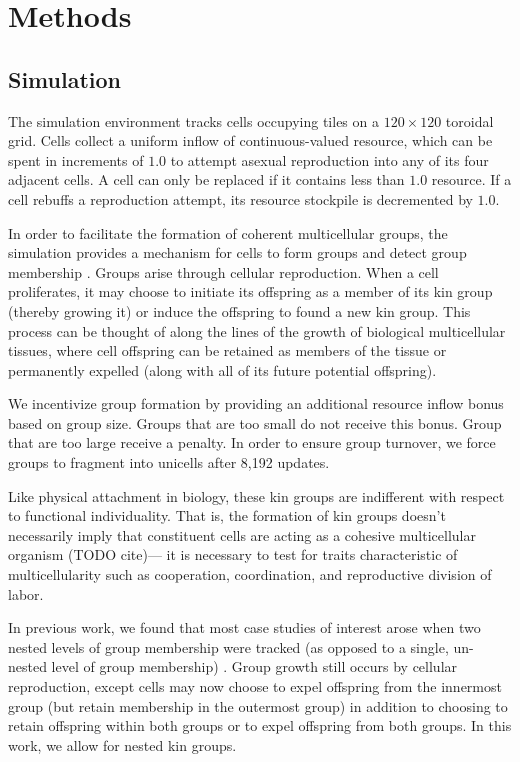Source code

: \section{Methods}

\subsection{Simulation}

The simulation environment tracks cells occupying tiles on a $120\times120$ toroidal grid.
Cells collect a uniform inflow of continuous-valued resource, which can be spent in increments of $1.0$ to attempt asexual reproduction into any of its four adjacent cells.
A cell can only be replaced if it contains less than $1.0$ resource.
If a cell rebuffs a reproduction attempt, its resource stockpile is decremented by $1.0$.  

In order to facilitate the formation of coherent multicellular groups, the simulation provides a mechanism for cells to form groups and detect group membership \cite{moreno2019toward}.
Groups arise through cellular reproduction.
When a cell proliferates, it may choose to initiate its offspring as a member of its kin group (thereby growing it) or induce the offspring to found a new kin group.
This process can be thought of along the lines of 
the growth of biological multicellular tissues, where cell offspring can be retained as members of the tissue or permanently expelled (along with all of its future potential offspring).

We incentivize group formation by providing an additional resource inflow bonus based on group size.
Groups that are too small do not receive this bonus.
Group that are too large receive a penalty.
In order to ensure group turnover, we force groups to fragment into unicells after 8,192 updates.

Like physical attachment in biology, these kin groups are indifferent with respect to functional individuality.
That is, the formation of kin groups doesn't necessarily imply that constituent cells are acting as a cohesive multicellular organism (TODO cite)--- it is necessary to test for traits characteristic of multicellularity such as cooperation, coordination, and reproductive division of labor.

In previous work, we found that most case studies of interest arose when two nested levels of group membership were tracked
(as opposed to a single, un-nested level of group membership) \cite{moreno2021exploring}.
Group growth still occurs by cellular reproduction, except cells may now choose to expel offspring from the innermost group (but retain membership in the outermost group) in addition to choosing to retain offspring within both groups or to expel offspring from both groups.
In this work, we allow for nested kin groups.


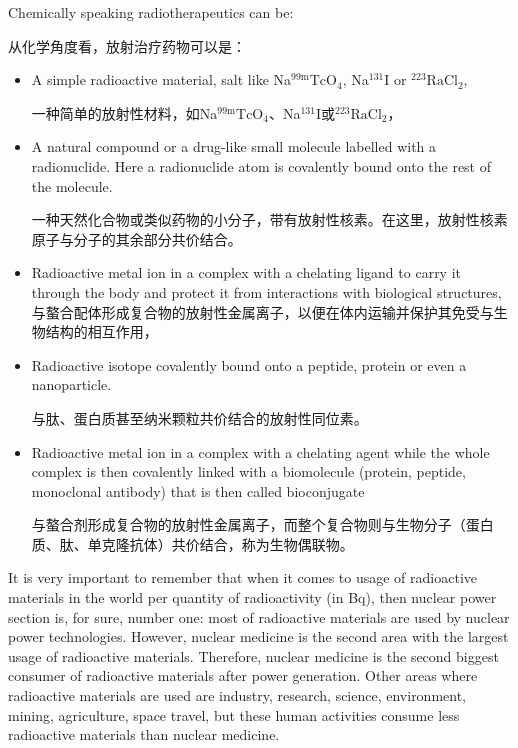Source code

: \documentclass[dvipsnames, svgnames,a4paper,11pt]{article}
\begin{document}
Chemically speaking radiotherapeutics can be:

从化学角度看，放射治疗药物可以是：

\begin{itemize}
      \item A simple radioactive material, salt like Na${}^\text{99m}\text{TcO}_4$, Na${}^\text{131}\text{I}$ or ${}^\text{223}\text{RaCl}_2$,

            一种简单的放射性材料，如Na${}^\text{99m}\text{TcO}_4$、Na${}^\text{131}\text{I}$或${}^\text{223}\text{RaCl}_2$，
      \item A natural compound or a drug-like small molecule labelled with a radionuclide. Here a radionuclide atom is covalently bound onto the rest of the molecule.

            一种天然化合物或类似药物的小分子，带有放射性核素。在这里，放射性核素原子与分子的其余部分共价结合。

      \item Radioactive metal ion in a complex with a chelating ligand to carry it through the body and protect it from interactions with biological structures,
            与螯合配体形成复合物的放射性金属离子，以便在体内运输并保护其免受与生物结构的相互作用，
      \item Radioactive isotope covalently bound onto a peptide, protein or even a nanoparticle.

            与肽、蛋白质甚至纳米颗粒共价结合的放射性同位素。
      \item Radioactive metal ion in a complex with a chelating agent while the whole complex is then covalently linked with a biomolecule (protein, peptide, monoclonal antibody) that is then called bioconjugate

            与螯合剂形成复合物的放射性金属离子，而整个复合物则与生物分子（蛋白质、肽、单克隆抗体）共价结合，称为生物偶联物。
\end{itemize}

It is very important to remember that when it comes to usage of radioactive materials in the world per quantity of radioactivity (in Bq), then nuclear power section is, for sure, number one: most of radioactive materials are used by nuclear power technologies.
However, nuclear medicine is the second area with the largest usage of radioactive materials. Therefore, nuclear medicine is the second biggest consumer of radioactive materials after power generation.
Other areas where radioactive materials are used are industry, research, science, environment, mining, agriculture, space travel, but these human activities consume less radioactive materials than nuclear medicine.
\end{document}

* * *

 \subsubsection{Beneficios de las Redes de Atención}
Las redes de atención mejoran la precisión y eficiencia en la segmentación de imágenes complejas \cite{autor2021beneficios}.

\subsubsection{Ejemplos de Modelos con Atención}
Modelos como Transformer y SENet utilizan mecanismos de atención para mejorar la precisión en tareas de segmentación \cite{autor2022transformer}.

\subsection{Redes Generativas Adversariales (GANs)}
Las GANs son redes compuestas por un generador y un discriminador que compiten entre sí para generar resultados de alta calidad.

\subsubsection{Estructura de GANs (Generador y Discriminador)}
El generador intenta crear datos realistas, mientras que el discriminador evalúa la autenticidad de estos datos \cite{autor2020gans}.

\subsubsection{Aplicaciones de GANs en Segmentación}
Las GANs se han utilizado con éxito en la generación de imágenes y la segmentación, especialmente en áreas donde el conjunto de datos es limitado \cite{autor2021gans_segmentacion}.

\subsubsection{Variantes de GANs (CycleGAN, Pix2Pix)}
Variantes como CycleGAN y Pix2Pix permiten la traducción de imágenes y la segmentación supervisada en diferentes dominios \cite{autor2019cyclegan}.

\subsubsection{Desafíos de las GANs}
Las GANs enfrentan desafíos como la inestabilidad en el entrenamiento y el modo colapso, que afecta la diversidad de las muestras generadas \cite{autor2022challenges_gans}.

* _PROBLEM TO SOLVE_:
From the line that has "A cell can only" through the line that has "(as opposed to", copy every line exactly as it appears above, and leave out all others.

* _TASK OUTPUT_:
A cell can only be replaced if it contains less than $1.0$ resource.
If a cell rebuffs a reproduction attempt, its resource stockpile is decremented by $1.0$.  

In order to facilitate the formation of coherent multicellular groups, the simulation provides a mechanism for cells to form groups and detect group membership \cite{moreno2019toward}.
Groups arise through cellular reproduction.
When a cell proliferates, it may choose to initiate its offspring as a member of its kin group (thereby growing it) or induce the offspring to found a new kin group.
This process can be thought of along the lines of 
the growth of biological multicellular tissues, where cell offspring can be retained as members of the tissue or permanently expelled (along with all of its future potential offspring).

We incentivize group formation by providing an additional resource inflow bonus based on group size.
Groups that are too small do not receive this bonus.
Group that are too large receive a penalty.
In order to ensure group turnover, we force groups to fragment into unicells after 8,192 updates.

Like physical attachment in biology, these kin groups are indifferent with respect to functional individuality.
That is, the formation of kin groups doesn't necessarily imply that constituent cells are acting as a cohesive multicellular organism (TODO cite)--- it is necessary to test for traits characteristic of multicellularity such as cooperation, coordination, and reproductive division of labor.

In previous work, we found that most case studies of interest arose when two nested levels of group membership were tracked
(as opposed to a single, un-nested level of group membership) \cite{moreno2021exploring}.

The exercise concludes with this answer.